== Segment start ==

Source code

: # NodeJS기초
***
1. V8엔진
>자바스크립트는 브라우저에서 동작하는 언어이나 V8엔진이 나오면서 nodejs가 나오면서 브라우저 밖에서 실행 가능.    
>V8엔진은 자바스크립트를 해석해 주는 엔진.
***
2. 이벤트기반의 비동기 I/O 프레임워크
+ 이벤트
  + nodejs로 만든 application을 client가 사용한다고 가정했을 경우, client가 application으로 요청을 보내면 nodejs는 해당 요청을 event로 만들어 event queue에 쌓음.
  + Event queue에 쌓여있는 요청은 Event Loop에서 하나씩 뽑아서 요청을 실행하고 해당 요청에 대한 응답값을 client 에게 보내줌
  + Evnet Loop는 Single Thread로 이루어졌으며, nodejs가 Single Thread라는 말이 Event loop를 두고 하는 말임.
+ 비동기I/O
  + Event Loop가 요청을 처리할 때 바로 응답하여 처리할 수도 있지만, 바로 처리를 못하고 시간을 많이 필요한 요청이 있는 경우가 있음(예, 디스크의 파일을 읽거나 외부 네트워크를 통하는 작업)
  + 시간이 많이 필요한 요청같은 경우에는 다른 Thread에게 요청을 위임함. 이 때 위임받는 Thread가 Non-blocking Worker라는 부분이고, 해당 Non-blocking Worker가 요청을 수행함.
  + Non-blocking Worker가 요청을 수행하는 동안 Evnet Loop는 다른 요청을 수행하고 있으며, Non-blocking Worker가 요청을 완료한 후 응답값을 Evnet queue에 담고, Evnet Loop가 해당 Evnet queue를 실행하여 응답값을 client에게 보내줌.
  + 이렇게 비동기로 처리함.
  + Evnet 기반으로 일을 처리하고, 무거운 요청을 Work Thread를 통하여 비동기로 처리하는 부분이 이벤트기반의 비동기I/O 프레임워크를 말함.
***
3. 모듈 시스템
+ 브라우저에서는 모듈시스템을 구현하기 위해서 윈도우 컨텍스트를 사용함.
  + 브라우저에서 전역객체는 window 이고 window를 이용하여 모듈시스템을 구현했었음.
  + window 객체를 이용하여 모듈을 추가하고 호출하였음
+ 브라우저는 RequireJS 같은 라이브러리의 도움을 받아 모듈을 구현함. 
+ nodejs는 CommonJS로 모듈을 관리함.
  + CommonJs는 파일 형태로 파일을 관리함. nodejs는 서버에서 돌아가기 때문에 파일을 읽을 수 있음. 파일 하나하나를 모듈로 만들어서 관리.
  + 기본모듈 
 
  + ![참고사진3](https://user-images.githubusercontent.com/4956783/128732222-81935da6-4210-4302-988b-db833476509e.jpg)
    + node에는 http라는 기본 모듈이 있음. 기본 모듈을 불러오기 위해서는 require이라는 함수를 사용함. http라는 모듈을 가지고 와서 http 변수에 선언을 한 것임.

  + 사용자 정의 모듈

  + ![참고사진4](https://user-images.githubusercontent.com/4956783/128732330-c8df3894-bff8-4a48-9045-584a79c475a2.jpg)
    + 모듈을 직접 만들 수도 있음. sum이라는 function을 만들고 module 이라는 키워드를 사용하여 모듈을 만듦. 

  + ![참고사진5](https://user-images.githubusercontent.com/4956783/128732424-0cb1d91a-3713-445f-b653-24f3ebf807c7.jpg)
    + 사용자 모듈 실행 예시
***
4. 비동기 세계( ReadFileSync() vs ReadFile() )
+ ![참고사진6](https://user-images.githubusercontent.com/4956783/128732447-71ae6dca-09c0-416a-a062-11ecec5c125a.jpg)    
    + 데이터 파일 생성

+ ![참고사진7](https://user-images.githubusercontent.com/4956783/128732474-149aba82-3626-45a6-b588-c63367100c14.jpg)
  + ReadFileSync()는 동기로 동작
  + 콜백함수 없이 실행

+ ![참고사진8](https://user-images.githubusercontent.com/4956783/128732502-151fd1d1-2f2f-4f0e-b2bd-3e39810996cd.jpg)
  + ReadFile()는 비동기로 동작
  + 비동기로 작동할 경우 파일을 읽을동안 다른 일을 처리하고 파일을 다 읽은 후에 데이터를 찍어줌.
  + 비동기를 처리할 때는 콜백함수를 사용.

== Segment end ==
== Segment start ==

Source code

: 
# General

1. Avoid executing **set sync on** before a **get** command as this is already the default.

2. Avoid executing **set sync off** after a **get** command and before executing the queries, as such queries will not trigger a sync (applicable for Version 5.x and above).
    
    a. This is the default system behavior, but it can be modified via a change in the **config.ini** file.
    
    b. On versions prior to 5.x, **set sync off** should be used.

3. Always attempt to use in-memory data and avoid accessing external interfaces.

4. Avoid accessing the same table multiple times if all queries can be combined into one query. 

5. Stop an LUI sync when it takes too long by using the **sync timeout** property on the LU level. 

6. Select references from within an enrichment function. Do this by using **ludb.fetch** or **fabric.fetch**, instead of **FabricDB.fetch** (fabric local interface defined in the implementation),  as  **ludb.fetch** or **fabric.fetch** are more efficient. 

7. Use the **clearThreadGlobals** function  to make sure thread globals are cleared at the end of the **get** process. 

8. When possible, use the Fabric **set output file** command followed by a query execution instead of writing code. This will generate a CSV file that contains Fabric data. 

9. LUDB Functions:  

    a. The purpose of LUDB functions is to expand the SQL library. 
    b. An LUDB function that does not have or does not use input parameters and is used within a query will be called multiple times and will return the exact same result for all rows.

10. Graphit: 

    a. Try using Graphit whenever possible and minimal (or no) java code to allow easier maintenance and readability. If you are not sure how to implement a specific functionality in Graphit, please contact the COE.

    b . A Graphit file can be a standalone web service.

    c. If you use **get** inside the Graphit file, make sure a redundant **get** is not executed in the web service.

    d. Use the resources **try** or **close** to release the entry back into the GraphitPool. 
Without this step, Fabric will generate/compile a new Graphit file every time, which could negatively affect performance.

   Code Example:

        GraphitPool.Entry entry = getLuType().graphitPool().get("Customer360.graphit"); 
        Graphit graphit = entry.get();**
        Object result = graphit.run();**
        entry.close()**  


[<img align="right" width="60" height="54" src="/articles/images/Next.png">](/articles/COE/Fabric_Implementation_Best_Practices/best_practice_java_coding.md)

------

== Segment end ==

### INSTRUCTIONS FOR THE TASK:
Lines to set down from above: the line with "b. On versions", the line with "6. Select references", and every line between, each exactly as written.

### RESPONSE BOX:
    b. On versions prior to 5.x, **set sync off** should be used.

3. Always attempt to use in-memory data and avoid accessing external interfaces.

4. Avoid accessing the same table multiple times if all queries can be combined into one query. 

5. Stop an LUI sync when it takes too long by using the **sync timeout** property on the LU level. 

6. Select references from within an enrichment function. Do this by using **ludb.fetch** or **fabric.fetch**, instead of **FabricDB.fetch** (fabric local interface defined in the implementation),  as  **ludb.fetch** or **fabric.fetch** are more efficient. 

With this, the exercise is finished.